One more item to note is that EUA acronym in both COVID19 vaccine Fact Sheets. Emergency Use Authorization (EUA) may be confused by some to mean the same thing as “approved by the FDA”. When a vaccine is approved by the FDA, the US Food and Drug Administration has determined that the product has followed certain steps and certain standards prior to public distribution. When a vaccine is stamped with EUA, like both the Pfizer and Moderna vaccines have been, some standards and protocols may not have been followed. That was made clear when Moderna skipped the animal studies. It goes without saying that the process of getting these vaccines to the market skipped other important steps. With how quickly the vaccines were made available, long-term studies were obviously not conducted. Documenting responses and reactions of the first recipients could create the chance for long-term studies to be established. Those who remember to report any problems they experience post vaccination can do so by use the newly created V-safe tool. Instructions for how to use it are outlined in the Healthcare Provider Fact Sheet:
Provide the v-safe information sheet to vaccine recipients/caregivers and encourage vaccine recipients to participate in v-safe. V-safe is a new voluntary smartphone-based tool that uses text messaging and web surveys to check in with people who have been vaccinated to identify potential side effects after COVID-19 vaccination. V-safe asks questions that help CDC monitor the safety of COVID-19 vaccines. V-safe also provides second-dose reminders if needed and live telephone follow-up by CDC if participants report a significant health impact following COVID19 vaccination. For more information, visit: www.cdc.gov/vsafeCDC.gov/vsafe.
Of course, the healthcare provider is responsible for, and required by law, to report any COVID19 vaccine reactions to the Vaccine Adverse Event Reporting System (VAERS) database. In addition to that reporting, they are being asked to respond to inquiries from the FDA, too. They won’t get a sticker for doing so, but those who receive the newest liability-free vaccines can get one. Some are calling it a little ‘badge of honor’ to wear and comparing it to the “I Voted” stickers distributed during elections.

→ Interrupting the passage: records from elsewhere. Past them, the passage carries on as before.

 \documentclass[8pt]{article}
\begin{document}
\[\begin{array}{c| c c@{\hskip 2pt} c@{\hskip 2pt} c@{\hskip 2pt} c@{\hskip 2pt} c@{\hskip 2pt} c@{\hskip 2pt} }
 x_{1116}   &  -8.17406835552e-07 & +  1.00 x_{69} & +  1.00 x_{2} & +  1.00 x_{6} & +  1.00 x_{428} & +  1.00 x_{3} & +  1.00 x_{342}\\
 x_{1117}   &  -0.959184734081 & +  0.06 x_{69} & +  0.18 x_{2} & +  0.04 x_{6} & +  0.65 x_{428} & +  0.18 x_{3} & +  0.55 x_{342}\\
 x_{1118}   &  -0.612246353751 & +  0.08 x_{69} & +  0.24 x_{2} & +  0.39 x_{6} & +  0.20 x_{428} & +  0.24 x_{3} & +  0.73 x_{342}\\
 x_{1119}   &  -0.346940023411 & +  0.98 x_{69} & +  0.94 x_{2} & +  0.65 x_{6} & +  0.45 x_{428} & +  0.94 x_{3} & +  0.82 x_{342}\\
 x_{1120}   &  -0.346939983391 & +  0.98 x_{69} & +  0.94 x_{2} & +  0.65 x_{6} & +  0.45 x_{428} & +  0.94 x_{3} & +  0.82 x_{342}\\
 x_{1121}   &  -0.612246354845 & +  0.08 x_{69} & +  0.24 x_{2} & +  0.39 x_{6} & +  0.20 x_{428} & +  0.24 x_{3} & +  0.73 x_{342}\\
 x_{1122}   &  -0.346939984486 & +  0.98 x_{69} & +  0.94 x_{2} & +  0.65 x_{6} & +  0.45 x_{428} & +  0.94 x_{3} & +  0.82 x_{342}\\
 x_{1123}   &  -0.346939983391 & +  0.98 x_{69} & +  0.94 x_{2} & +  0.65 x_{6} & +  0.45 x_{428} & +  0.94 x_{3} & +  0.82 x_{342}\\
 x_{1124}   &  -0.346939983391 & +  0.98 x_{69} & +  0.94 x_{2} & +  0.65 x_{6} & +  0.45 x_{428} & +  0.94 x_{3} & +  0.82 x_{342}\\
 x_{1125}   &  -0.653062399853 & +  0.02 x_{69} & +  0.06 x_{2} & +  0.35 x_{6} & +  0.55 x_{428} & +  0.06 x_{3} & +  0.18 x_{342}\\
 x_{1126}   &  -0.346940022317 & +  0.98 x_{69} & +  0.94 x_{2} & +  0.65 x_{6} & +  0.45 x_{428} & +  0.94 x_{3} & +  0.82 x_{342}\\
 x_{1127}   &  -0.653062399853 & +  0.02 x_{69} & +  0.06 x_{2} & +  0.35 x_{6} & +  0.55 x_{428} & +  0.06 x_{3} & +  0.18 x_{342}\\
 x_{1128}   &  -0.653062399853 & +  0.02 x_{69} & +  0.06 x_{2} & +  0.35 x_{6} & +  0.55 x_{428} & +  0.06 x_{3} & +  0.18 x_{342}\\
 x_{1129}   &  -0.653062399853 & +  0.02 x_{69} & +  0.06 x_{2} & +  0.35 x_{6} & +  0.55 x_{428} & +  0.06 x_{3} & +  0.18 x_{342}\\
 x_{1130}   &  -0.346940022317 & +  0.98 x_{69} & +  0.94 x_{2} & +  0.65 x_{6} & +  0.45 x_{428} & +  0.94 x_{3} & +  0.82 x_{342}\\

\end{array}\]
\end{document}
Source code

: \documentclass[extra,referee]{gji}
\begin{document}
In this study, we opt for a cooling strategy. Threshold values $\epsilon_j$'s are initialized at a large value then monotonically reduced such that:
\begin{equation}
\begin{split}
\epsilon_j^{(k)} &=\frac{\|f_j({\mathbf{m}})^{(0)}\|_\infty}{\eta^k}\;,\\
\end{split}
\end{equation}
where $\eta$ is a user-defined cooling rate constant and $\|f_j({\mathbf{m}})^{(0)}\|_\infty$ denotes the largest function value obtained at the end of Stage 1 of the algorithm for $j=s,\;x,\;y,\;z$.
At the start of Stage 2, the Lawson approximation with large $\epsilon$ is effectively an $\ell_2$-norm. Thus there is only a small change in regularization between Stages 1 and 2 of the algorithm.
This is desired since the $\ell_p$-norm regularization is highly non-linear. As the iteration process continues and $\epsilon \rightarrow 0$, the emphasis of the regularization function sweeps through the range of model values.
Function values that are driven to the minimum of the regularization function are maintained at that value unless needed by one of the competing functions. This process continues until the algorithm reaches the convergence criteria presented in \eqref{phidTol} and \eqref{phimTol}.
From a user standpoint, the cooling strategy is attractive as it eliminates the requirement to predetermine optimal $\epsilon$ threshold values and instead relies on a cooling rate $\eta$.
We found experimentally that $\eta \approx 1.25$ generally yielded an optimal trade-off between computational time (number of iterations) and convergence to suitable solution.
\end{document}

I have a better sticker in mind. Created by author Forrest Maready, it better sums up what I think will be needed as people put all their trust into fast-tracked, minimally tested vaccines.
Again from the vaccine Fact Sheets: Although limited scientific information is available, based on the totality of the scientific evidence available to date, it is reasonable to believe that the Moderna COVID-19 Vaccine may be effective for the prevention of COVID-19 in individuals as specified in the Full EUA Prescribing Information.
It may help. But it may not. So good luck. Really really.
Cathy Jameson is a Contributing Editor for Age of Autism.